Sa'lebe Kıssasıyla İlgili Rivayet Üzerine Sened ve Metin Esaslı Tahliller
Sa‘lebe hadisi, Kütüb-i Sitte gibi temel kaynaklarda yer almamaktadır. Taberânî ve Beyhakî’nin eserleri gibi zevâid türünden bazı hadis kaynaklarında ve tefsir, tarih, tabakat kitaplarında bulunmaktadır.
Asırlar boyunca İslâm Âlemi’nde yaygın hâle gelen Sa‘lebe hadisi, özellikle halkı zekât vermeye teşvik etmek, cimrilik ederek vermeyenleri Sa‘lebe’nin durumuna düşmekten sakındırmak için nakledilmektedir. Ülkemizde de bu rivayet daha ziyade Ramazan ayında vaiz ve hatiplerin cemaate büyük bir hararet ve heyecanla anlattıkları en çarpıcı misallerden biri olarak güncelliğini korumaktadır. Aynı zamanda gazete ve mecmuaların Ramazan sayfalarında sunulan en popüler malzemelerden birisi sayılmaktadır.
Sa‘lebe hadisi, Kütüb-i Sitte gibi temel kaynaklarda yer almamaktadır. Taberânî ve Beyhakî’nin eserleri gibi zevâid türünden bazı hadis kaynaklarında ve tefsir, tarih, tabakat kitaplarında bulunmaktadır. Kıssanın kahramanı Sa‘lebe b. Hâtıb ise Bedir ashabındandır. Bu makalede Sa‘lebe hadisinin senet ve metin yönünden tahlili yapılarak sıhhat durumu ele alınacaktır.
Sa‘lebe Hadisi
Taberî, İbn Kâni‘, Taberânî, Beyhakî, İbn Abdulber ve Vâhidî gibi müelliflerin Ebû Umâme’den naklettikleri rivayet şöyledir:
Sa‘lebe b. Hâtıb Hazreti Peygamber’e (sallallâhu aleyhi ve sellem) geldi ve, “Yâ Resûlallah, bana mal vermesi için Allah’a dua et!” dedi. Peygamber Efendimiz (sallallâhu aleyhi ve sellem), “Yazık ey Sa‘lebe, şükrünü eda ettiğin az mal, şükrüne güç yetiremediğin çok maldan hayırlıdır.” buyurdu. Sa‘lebe tekrar aynı şeyi istedi. Allah Resûlü (sallallâhu aleyhi ve sellem), “Yazık ey Sa‘lebe, benim gibi olmak istemez misin? Zira şu dağların altın ve gümüş olarak benimle beraber yürümesini dileseydim mutlaka gerçekleşirdi.” buyurdu. Sa‘lebe tekrar ısrarla, “Yâ Resûlallah, bana mal vermesi için Allah’a dua et! Yemin ederim ki, Allah bana mal verirse her hak sahibinin hakkını mutlaka vereceğim.” dedi. Bunun üzerine Hazreti Peygamber (sallallâhu aleyhi ve sellem) şöyle dua etti: “Allah’ım Sa‘lebe’ye mal ver!”

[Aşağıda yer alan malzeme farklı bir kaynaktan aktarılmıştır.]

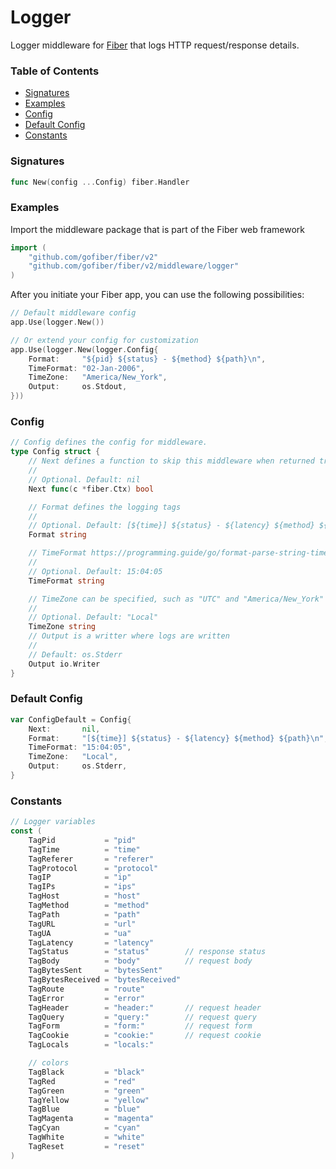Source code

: # Logger
Logger middleware for [Fiber](https://github.com/gofiber/fiber) that logs HTTP request/response details.

### Table of Contents
- [Signatures](#signatures)
- [Examples](#examples)
- [Config](#config)
- [Default Config](#default-config)
- [Constants](#constants)

### Signatures
```go
func New(config ...Config) fiber.Handler
```

### Examples
Import the middleware package that is part of the Fiber web framework
```go
import (
	"github.com/gofiber/fiber/v2"
	"github.com/gofiber/fiber/v2/middleware/logger"
)
```

After you initiate your Fiber app, you can use the following possibilities:
```go
// Default middleware config
app.Use(logger.New())

// Or extend your config for customization
app.Use(logger.New(logger.Config{
	Format:     "${pid} ${status} - ${method} ${path}\n",
	TimeFormat: "02-Jan-2006",
	TimeZone:   "America/New_York",
	Output:     os.Stdout,
}))
```

### Config
```go
// Config defines the config for middleware.
type Config struct {
	// Next defines a function to skip this middleware when returned true.
	//
	// Optional. Default: nil
	Next func(c *fiber.Ctx) bool

	// Format defines the logging tags
	//
	// Optional. Default: [${time}] ${status} - ${latency} ${method} ${path}\n
	Format string

	// TimeFormat https://programming.guide/go/format-parse-string-time-date-example.html
	//
	// Optional. Default: 15:04:05
	TimeFormat string

	// TimeZone can be specified, such as "UTC" and "America/New_York" and "Asia/Chongqing", etc
	//
	// Optional. Default: "Local"
	TimeZone string
	// Output is a writter where logs are written
	//
	// Default: os.Stderr
	Output io.Writer
}
```

### Default Config
```go
var ConfigDefault = Config{
	Next:       nil,
	Format:     "[${time}] ${status} - ${latency} ${method} ${path}\n",
	TimeFormat: "15:04:05",
	TimeZone:   "Local",
	Output:     os.Stderr,
}
```

### Constants
```go
// Logger variables
const (
	TagPid           = "pid"
	TagTime          = "time"
	TagReferer       = "referer"
	TagProtocol      = "protocol"
	TagIP            = "ip"
	TagIPs           = "ips"
	TagHost          = "host"
	TagMethod        = "method"
	TagPath          = "path"
	TagURL           = "url"
	TagUA            = "ua"
	TagLatency       = "latency"
	TagStatus        = "status"        // response status
	TagBody          = "body"          // request body
	TagBytesSent     = "bytesSent"
	TagBytesReceived = "bytesReceived"
	TagRoute         = "route"
	TagError         = "error"
	TagHeader        = "header:"       // request header
	TagQuery         = "query:"        // request query
	TagForm          = "form:"         // request form
	TagCookie        = "cookie:"       // request cookie
	TagLocals        = "locals:"

	// colors
	TagBlack         = "black"
	TagRed           = "red"
	TagGreen         = "green"
	TagYellow        = "yellow"
	TagBlue          = "blue"
	TagMagenta       = "magenta"
	TagCyan          = "cyan"
	TagWhite         = "white"
	TagReset         = "reset"
)
```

Derken Sa‘lebe birkaç koyun edindi. Koyunları tırtılların üremesi gibi sürü hâline geldi. Medine’ye sığmaz olunca taşraya göç etti. Daha önce vakit namazlarını Rasûlüllah’ın arkasında kılarken sadece öğle ve ikindiye iştirak etti. Koyunları biraz daha çoğalınca ancak cuma namazına katıldı. Koyunları daha da artınca uzak bir vadiye intikal etti; cuma ve cemaati terk etti.
Bir defasında Rasûlüllah (sallallâhu aleyhi ve sellem) ashabına, “Sa‘lebe’ye ne oldu (hiç görünmüyor)?” diye sordu. Vaziyetinden bahsedilince üzülerek –üç kez- “Yazık oldu Sa‘lebe’ye!” buyurdu. Bu arada Hazreti Peygamber’e (sallallâhu aleyhi ve sellem) zekâtı emreden şu âyet nâzil oldu: “Onların mallarından sadaka al ki, bununla onları temizleyesin, arındırasın. Onlar için dua da et; çünkü Senin duan onlar için sükûnettir. Allah her şeyi hakkıyla işitendir, bilendir.” (Tevbe sûresi, 9/103)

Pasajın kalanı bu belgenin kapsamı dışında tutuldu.